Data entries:

■ ■ ■ ■ ■ ■ ■

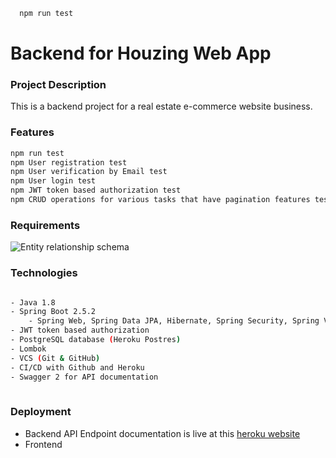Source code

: 
```bash
  npm run test
```

# Backend for Houzing Web App

### Project Description
This is a backend project for a real estate e-commerce website business.


### Features
```bash
npm run test
npm User registration test
npm User verification by Email test
npm User login test
npm JWT token based authorization test
npm CRUD operations for various tasks that have pagination features test
```

### Requirements

![Entity relationship schema](.C:\Users\User\Pictures\Screenshots)


### Technologies
```bash

- Java 1.8
- Spring Boot 2.5.2
    - Spring Web, Spring Data JPA, Hibernate, Spring Security, Spring Validation, Spring Mail
- JWT token based authorization
- PostgreSQL database (Heroku Postres)
- Lombok
- VCS (Git & GitHub)
- CI/CD with Github and Heroku
- Swagger 2 for API documentation
 
```

### Deployment
- Backend API Endpoint documentation is live at this [heroku website](http://houzing-app.herokuapp.com/swagger-ui.html)
- Frontend

 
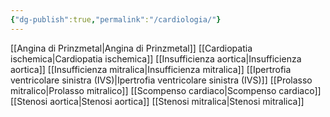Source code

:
 ```yaml
---
{"dg-publish":true,"permalink":"/cardiologia/"}
---
```


[[Angina di Prinzmetal\|Angina di Prinzmetal]]
[[Cardiopatia ischemica\|Cardiopatia ischemica]]
[[Insufficienza aortica\|Insufficienza aortica]]
[[Insufficienza mitralica\|Insufficienza mitralica]]
[[Ipertrofia ventricolare sinistra (IVS)\|Ipertrofia ventricolare sinistra (IVS)]]
[[Prolasso mitralico\|Prolasso mitralico]]
[[Scompenso cardiaco\|Scompenso cardiaco]]
[[Stenosi aortica\|Stenosi aortica]]
[[Stenosi mitralica\|Stenosi mitralica]]

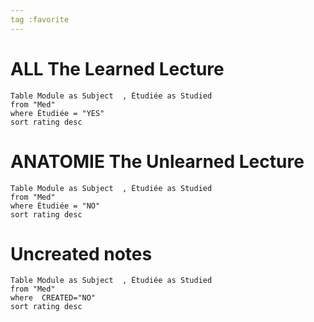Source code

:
 ```yaml
---
tag :favorite
---
```

# ALL The Learned Lecture
```dataview
Table Module as Subject  , Étudiée as Studied
from "Med" 
where Étudiée = "YES"  
sort rating desc
```

# ANATOMIE The Unlearned Lecture
```dataview
Table Module as Subject  , Étudiée as Studied
from "Med"  
where Étudiée = "NO" 
sort rating desc
```
# Uncreated notes 
```dataview
Table Module as Subject  , Étudiée as Studied
from "Med"  
where  CREATED="NO"
sort rating desc
```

■ ■ ■ ■ ■ ■ ■

[YOUR INSTRUCTIONS]: Copy every record verbatim while leaving each picture out.

[TASK SOLUTION]:
Source code

: 
```bash
  npm run test
```

# Backend for Houzing Web App

### Project Description
This is a backend project for a real estate e-commerce website business.


### Features
```bash
npm run test
npm User registration test
npm User verification by Email test
npm User login test
npm JWT token based authorization test
npm CRUD operations for various tasks that have pagination features test
```

### Requirements

![Entity relationship schema](.C:\Users\User\Pictures\Screenshots)


### Technologies
```bash

- Java 1.8
- Spring Boot 2.5.2
    - Spring Web, Spring Data JPA, Hibernate, Spring Security, Spring Validation, Spring Mail
- JWT token based authorization
- PostgreSQL database (Heroku Postres)
- Lombok
- VCS (Git & GitHub)
- CI/CD with Github and Heroku
- Swagger 2 for API documentation
 
```

### Deployment
- Backend API Endpoint documentation is live at this [heroku website](http://houzing-app.herokuapp.com/swagger-ui.html)
- Frontend

 
Source code

:
 ```yaml
---
{"dg-publish":true,"permalink":"/cardiologia/"}
---
```


[[Angina di Prinzmetal\|Angina di Prinzmetal]]
[[Cardiopatia ischemica\|Cardiopatia ischemica]]
[[Insufficienza aortica\|Insufficienza aortica]]
[[Insufficienza mitralica\|Insufficienza mitralica]]
[[Ipertrofia ventricolare sinistra (IVS)\|Ipertrofia ventricolare sinistra (IVS)]]
[[Prolasso mitralico\|Prolasso mitralico]]
[[Scompenso cardiaco\|Scompenso cardiaco]]
[[Stenosi aortica\|Stenosi aortica]]
[[Stenosi mitralica\|Stenosi mitralica]]

Source code

:
 ```yaml
---
tag :favorite
---
```

# ALL The Learned Lecture
```dataview
Table Module as Subject  , Étudiée as Studied
from "Med" 
where Étudiée = "YES"  
sort rating desc
```

# ANATOMIE The Unlearned Lecture
```dataview
Table Module as Subject  , Étudiée as Studied
from "Med"  
where Étudiée = "NO" 
sort rating desc
```
# Uncreated notes 
```dataview
Table Module as Subject  , Étudiée as Studied
from "Med"  
where  CREATED="NO"
sort rating desc
```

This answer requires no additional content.